YOUR ASSIGNMENT:
All entries are to be repeated exactly as shown below.

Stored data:
----

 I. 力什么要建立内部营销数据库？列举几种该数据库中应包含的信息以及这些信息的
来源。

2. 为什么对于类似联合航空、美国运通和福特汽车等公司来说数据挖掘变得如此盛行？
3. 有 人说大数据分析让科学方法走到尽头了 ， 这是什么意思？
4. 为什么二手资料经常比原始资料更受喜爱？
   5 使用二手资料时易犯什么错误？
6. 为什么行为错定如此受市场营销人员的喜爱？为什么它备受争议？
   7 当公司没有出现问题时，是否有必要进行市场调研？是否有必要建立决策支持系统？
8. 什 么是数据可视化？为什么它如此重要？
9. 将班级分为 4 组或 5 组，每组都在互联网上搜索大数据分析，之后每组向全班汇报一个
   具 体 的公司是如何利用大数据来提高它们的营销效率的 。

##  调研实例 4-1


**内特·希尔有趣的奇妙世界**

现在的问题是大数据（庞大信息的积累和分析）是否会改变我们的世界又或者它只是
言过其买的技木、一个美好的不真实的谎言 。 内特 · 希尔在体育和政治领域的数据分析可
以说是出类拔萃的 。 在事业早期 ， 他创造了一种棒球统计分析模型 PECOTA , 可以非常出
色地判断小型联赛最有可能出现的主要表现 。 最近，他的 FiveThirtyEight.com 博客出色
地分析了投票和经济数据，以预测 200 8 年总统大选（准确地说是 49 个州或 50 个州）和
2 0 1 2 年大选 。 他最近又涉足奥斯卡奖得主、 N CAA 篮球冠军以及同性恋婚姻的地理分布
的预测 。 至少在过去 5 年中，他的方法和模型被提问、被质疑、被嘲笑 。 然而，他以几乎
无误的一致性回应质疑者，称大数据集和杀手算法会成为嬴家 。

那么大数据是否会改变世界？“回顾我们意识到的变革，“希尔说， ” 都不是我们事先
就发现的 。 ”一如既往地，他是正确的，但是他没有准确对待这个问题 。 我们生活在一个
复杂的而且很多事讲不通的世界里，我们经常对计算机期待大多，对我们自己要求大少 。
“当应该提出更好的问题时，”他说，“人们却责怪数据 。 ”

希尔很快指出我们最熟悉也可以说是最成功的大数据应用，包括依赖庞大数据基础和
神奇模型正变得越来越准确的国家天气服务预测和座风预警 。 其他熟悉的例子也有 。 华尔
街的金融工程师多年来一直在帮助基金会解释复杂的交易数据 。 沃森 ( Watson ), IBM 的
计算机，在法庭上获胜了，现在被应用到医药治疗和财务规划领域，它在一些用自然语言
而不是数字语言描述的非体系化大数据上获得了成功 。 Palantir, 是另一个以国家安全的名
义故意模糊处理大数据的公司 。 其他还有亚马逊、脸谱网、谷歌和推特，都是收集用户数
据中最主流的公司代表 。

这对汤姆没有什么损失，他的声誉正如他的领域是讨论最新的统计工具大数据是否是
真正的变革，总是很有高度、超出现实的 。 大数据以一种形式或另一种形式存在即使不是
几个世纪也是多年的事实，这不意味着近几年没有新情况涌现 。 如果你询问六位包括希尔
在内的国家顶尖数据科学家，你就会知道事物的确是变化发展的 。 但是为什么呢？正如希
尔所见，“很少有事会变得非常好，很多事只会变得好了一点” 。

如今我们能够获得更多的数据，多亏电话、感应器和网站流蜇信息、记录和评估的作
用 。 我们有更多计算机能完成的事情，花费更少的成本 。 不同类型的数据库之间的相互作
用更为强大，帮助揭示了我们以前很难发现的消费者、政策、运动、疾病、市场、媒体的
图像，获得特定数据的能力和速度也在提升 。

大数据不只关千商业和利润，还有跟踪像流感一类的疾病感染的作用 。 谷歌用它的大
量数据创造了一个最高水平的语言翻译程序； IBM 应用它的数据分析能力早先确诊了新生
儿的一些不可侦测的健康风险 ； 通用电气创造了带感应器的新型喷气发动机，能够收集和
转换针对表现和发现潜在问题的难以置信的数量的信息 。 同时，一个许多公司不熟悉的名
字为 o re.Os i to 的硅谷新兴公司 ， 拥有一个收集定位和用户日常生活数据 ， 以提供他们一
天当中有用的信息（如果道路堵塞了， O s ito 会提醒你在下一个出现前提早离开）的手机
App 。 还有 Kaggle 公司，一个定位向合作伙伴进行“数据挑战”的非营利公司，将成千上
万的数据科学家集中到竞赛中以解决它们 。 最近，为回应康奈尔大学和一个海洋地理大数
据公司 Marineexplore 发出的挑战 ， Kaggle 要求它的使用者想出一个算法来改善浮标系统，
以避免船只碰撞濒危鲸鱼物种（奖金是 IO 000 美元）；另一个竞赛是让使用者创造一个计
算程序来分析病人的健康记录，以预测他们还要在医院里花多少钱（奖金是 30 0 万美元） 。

----

YOUR SOLUTION:
 I. 力什么要建立内部营销数据库？列举几种该数据库中应包含的信息以及这些信息的
来源。

2. 为什么对于类似联合航空、美国运通和福特汽车等公司来说数据挖掘变得如此盛行？
3. 有 人说大数据分析让科学方法走到尽头了 ， 这是什么意思？
4. 为什么二手资料经常比原始资料更受喜爱？
   5 使用二手资料时易犯什么错误？
6. 为什么行为错定如此受市场营销人员的喜爱？为什么它备受争议？
   7 当公司没有出现问题时，是否有必要进行市场调研？是否有必要建立决策支持系统？
8. 什 么是数据可视化？为什么它如此重要？
9. 将班级分为 4 组或 5 组，每组都在互联网上搜索大数据分析，之后每组向全班汇报一个
   具 体 的公司是如何利用大数据来提高它们的营销效率的 。

##  调研实例 4-1


**内特·希尔有趣的奇妙世界**

现在的问题是大数据（庞大信息的积累和分析）是否会改变我们的世界又或者它只是
言过其买的技木、一个美好的不真实的谎言 。 内特 · 希尔在体育和政治领域的数据分析可
以说是出类拔萃的 。 在事业早期 ， 他创造了一种棒球统计分析模型 PECOTA , 可以非常出
色地判断小型联赛最有可能出现的主要表现 。 最近，他的 FiveThirtyEight.com 博客出色
地分析了投票和经济数据，以预测 200 8 年总统大选（准确地说是 49 个州或 50 个州）和
2 0 1 2 年大选 。 他最近又涉足奥斯卡奖得主、 N CAA 篮球冠军以及同性恋婚姻的地理分布
的预测 。 至少在过去 5 年中，他的方法和模型被提问、被质疑、被嘲笑 。 然而，他以几乎
无误的一致性回应质疑者，称大数据集和杀手算法会成为嬴家 。

那么大数据是否会改变世界？“回顾我们意识到的变革，“希尔说， ” 都不是我们事先
就发现的 。 ”一如既往地，他是正确的，但是他没有准确对待这个问题 。 我们生活在一个
复杂的而且很多事讲不通的世界里，我们经常对计算机期待大多，对我们自己要求大少 。
“当应该提出更好的问题时，”他说，“人们却责怪数据 。 ”

希尔很快指出我们最熟悉也可以说是最成功的大数据应用，包括依赖庞大数据基础和
神奇模型正变得越来越准确的国家天气服务预测和座风预警 。 其他熟悉的例子也有 。 华尔
街的金融工程师多年来一直在帮助基金会解释复杂的交易数据 。 沃森 ( Watson ), IBM 的
计算机，在法庭上获胜了，现在被应用到医药治疗和财务规划领域，它在一些用自然语言
而不是数字语言描述的非体系化大数据上获得了成功 。 Palantir, 是另一个以国家安全的名
义故意模糊处理大数据的公司 。 其他还有亚马逊、脸谱网、谷歌和推特，都是收集用户数
据中最主流的公司代表 。

这对汤姆没有什么损失，他的声誉正如他的领域是讨论最新的统计工具大数据是否是
真正的变革，总是很有高度、超出现实的 。 大数据以一种形式或另一种形式存在即使不是
几个世纪也是多年的事实，这不意味着近几年没有新情况涌现 。 如果你询问六位包括希尔
在内的国家顶尖数据科学家，你就会知道事物的确是变化发展的 。 但是为什么呢？正如希
尔所见，“很少有事会变得非常好，很多事只会变得好了一点” 。

如今我们能够获得更多的数据，多亏电话、感应器和网站流蜇信息、记录和评估的作
用 。 我们有更多计算机能完成的事情，花费更少的成本 。 不同类型的数据库之间的相互作
用更为强大，帮助揭示了我们以前很难发现的消费者、政策、运动、疾病、市场、媒体的
图像，获得特定数据的能力和速度也在提升 。

大数据不只关千商业和利润，还有跟踪像流感一类的疾病感染的作用 。 谷歌用它的大
量数据创造了一个最高水平的语言翻译程序； IBM 应用它的数据分析能力早先确诊了新生
儿的一些不可侦测的健康风险 ； 通用电气创造了带感应器的新型喷气发动机，能够收集和
转换针对表现和发现潜在问题的难以置信的数量的信息 。 同时，一个许多公司不熟悉的名
字为 o re.Os i to 的硅谷新兴公司 ， 拥有一个收集定位和用户日常生活数据 ， 以提供他们一
天当中有用的信息（如果道路堵塞了， O s ito 会提醒你在下一个出现前提早离开）的手机
App 。 还有 Kaggle 公司，一个定位向合作伙伴进行“数据挑战”的非营利公司，将成千上
万的数据科学家集中到竞赛中以解决它们 。 最近，为回应康奈尔大学和一个海洋地理大数
据公司 Marineexplore 发出的挑战 ， Kaggle 要求它的使用者想出一个算法来改善浮标系统，
以避免船只碰撞濒危鲸鱼物种（奖金是 IO 000 美元）；另一个竞赛是让使用者创造一个计
算程序来分析病人的健康记录，以预测他们还要在医院里花多少钱（奖金是 30 0 万美元） 。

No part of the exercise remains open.